*** Provided data Section Begins ***

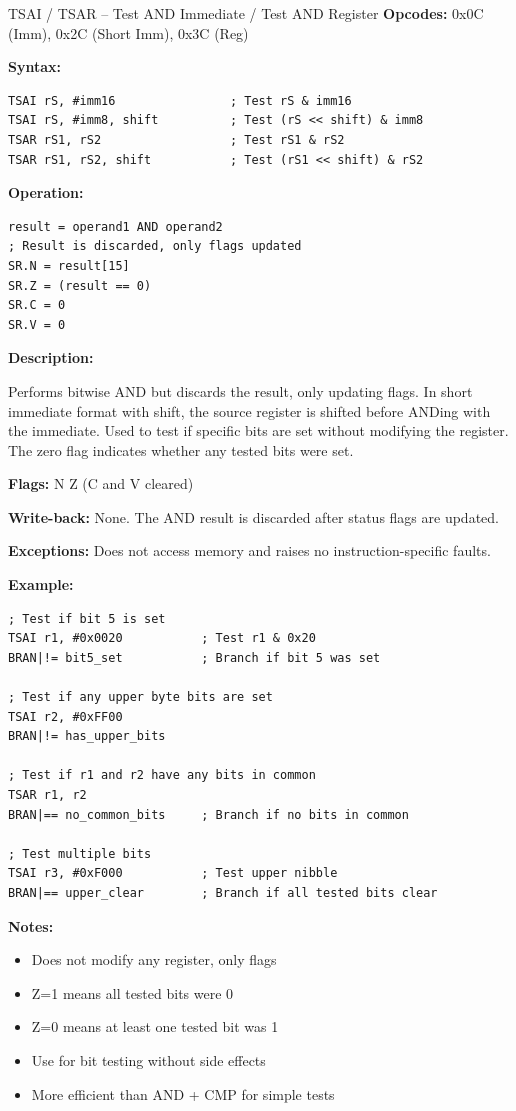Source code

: \begin{instructionbox}{TSAI / TSAR -- Test AND Immediate / Test AND Register}
	\textbf{Opcodes:} 0x0C (Imm), 0x2C (Short Imm), 0x3C (Reg)

	\textbf{Syntax:}
	\begin{lstlisting}
TSAI rS, #imm16                ; Test rS & imm16
TSAI rS, #imm8, shift          ; Test (rS << shift) & imm8
TSAR rS1, rS2                  ; Test rS1 & rS2
TSAR rS1, rS2, shift           ; Test (rS1 << shift) & rS2
\end{lstlisting}

	\textbf{Operation:}
	\begin{verbatim}
result = operand1 AND operand2
; Result is discarded, only flags updated
SR.N = result[15]
SR.Z = (result == 0)
SR.C = 0
SR.V = 0
\end{verbatim}

	\textbf{Description:}

	Performs bitwise AND but discards the result, only updating flags. In short immediate format with shift, the source
	register is shifted before ANDing with the immediate. Used to test if specific bits are set without modifying the
	register. The zero flag indicates whether any tested bits were set.

	\textbf{Flags:} N Z (C and V cleared)

	\textbf{Write-back:} None. The AND result is discarded after status flags are updated.

	\textbf{Exceptions:} Does not access memory and raises no instruction-specific faults.

	\textbf{Example:}
	\begin{lstlisting}
; Test if bit 5 is set
TSAI r1, #0x0020           ; Test r1 & 0x20
BRAN|!= bit5_set           ; Branch if bit 5 was set

; Test if any upper byte bits are set
TSAI r2, #0xFF00
BRAN|!= has_upper_bits

; Test if r1 and r2 have any bits in common
TSAR r1, r2
BRAN|== no_common_bits     ; Branch if no bits in common

; Test multiple bits
TSAI r3, #0xF000           ; Test upper nibble
BRAN|== upper_clear        ; Branch if all tested bits clear
\end{lstlisting}

	\textbf{Notes:}
	\begin{itemize}
		\item Does not modify any register, only flags
		\item Z=1 means all tested bits were 0
		\item Z=0 means at least one tested bit was 1
		\item Use for bit testing without side effects
		\item More efficient than AND + CMP for simple tests
	\end{itemize}
\end{instructionbox}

*** Provided data Section Ends ***

### [Task statement]
Reproduce each entry exactly as given; no pictures, please.

### [Task solution]
Source code

: \begin{instructionbox}{TSAI / TSAR -- Test AND Immediate / Test AND Register}
	\textbf{Opcodes:} 0x0C (Imm), 0x2C (Short Imm), 0x3C (Reg)

	\textbf{Syntax:}
	\begin{lstlisting}
TSAI rS, #imm16                ; Test rS & imm16
TSAI rS, #imm8, shift          ; Test (rS << shift) & imm8
TSAR rS1, rS2                  ; Test rS1 & rS2
TSAR rS1, rS2, shift           ; Test (rS1 << shift) & rS2
\end{lstlisting}

	\textbf{Operation:}
	\begin{verbatim}
result = operand1 AND operand2
; Result is discarded, only flags updated
SR.N = result[15]
SR.Z = (result == 0)
SR.C = 0
SR.V = 0
\end{verbatim}

	\textbf{Description:}

	Performs bitwise AND but discards the result, only updating flags. In short immediate format with shift, the source
	register is shifted before ANDing with the immediate. Used to test if specific bits are set without modifying the
	register. The zero flag indicates whether any tested bits were set.

	\textbf{Flags:} N Z (C and V cleared)

	\textbf{Write-back:} None. The AND result is discarded after status flags are updated.

	\textbf{Exceptions:} Does not access memory and raises no instruction-specific faults.

	\textbf{Example:}
	\begin{lstlisting}
; Test if bit 5 is set
TSAI r1, #0x0020           ; Test r1 & 0x20
BRAN|!= bit5_set           ; Branch if bit 5 was set

; Test if any upper byte bits are set
TSAI r2, #0xFF00
BRAN|!= has_upper_bits

; Test if r1 and r2 have any bits in common
TSAR r1, r2
BRAN|== no_common_bits     ; Branch if no bits in common

; Test multiple bits
TSAI r3, #0xF000           ; Test upper nibble
BRAN|== upper_clear        ; Branch if all tested bits clear
\end{lstlisting}

	\textbf{Notes:}
	\begin{itemize}
		\item Does not modify any register, only flags
		\item Z=1 means all tested bits were 0
		\item Z=0 means at least one tested bit was 1
		\item Use for bit testing without side effects
		\item More efficient than AND + CMP for simple tests
	\end{itemize}
\end{instructionbox}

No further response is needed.